Bye-bye, competitive edge!

Your 1986 story confirms Cappelli’s finding that, not very long ago, employers considered training important. Today, it’s pathetic. It’s embarrassing. It’s shameful. HR departments think they can buy off-the-self workers who don’t need or deserve training or skills development, while their marketing departments claim the company’s products are unique, state-of-the-art and without equal. This training gap is the pinnacle of corporate hypocrisy.

Then there’s the industry that aids and abets it. LinkedIn and other job boards successfully market the fraudulent notion that “we have the perfect candidate in our database – just keep looking!” (See Reductionist Recruiting: A short history of why you can’t get hired — Or, Why LinkedIn gets paid even when jobs don’t get filled.) Employers buy that bunk sandwich in bulk, and stuff it into their recruiting strategies and hiring policies. They behave as if they can hire “just in time” the “perfect candidate” who has been doing the same job for five years already — at a lower salary.

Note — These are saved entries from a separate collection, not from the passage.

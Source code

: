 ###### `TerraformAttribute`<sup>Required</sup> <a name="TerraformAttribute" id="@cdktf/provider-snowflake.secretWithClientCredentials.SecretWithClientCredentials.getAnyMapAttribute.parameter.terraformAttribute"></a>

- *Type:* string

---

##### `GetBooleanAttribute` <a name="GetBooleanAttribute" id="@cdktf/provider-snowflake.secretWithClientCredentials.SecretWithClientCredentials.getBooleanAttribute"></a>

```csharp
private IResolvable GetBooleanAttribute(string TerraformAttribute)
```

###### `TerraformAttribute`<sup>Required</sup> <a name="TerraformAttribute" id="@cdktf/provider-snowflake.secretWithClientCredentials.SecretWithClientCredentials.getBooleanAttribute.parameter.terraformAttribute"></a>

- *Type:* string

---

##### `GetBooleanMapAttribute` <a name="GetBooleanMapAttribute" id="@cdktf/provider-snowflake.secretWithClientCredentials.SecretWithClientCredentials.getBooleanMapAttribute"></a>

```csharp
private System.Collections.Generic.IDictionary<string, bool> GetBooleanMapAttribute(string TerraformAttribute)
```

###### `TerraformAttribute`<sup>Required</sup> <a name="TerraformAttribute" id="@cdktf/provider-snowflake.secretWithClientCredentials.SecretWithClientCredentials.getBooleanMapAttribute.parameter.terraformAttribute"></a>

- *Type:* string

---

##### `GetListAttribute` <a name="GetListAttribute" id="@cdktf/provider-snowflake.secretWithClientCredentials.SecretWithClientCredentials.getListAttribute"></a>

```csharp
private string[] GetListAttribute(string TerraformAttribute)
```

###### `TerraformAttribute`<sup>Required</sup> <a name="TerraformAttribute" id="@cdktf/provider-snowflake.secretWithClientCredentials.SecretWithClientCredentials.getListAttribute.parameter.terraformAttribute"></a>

What job seeker wants either of those two “qualities” in a new job?

loserWhen companies fail to educate, train and develop their new hires and existing employees, I think they say goodbye to any competitive edge. Their customers get cookie-cutter products and services. What this state of affairs tells us is that there’s a talent shortage in corporate leadership. (See Talent Shortage, Or Poor Management?)

As long as employers treat people — that “human resource,” that “human asset” — as a fungible commodity or interchangeable parts to be bought and sold as-is, their products and services will be no better than interchangeable parts sold at the lowest possible price.

Take a look at another article by Peter Cappelli, where he slaps management hard upside the head with this apt analogy:

“Imagine a car manufacturer that decided to buy a key engine component for its cars rather than make them. The requirements for that component change every year, and if you can’t get one that fits, the car won’t run. What would we say about that manufacturer if it just assumed the market would deliver the new component with the specifications it needed when it needed it and at the price it needed? It would certainly flunk risk management. Yet that’s what these…companies are doing.”

I think Cappelli answers your question, and I don’t think there’s any debate: Most companies no longer invest in shaping and developing their employees. Their talent-challenged finance executives preach that cost reduction is a better path to profitability than investment. This exacts an enormous price on our economy because it’s relegating those companies to the scrap heap of “me-too enterprises,” and it’s failing our workforce as a whole.

I also think you highlight the solution: “…the reason the company [provided extensive education and development]… was because they wanted to train us to do things the way they wanted them done.” That’s what gave your employer an edge. No investment in training means no edge.

Drive by and keep your edge

My advice: Keep on truckin’ right past employers that provide no education, training or development to new hires and employees. These are companies that don’t invest in their future success — or yours.

Go find their able competitors. There are some good ones out there. They’re not easy to find, just like talent isn’t easy to develop. (That’s why you should pursue the best companies — not jobs.) The mark of a truly competitive product is the unique skills and talents a company developed to produce it.

The next time you interview a company, ask to see their employee training and development plan. If they don’t have a good one, tell them your career plan is to avoid working in a stagnant environment. Flip them a quarter and tell them to call their next candidate, because they probably still have a pay phone in the lunch room.

thanksgivingDoes your employer provide training and development to give you (and itself) a competitive advantage? When you’re job hunting, do you ask about employee education? If you’re an employer, what kind of training to you do?

All the best to you and yours for a Happy Thanksgiving!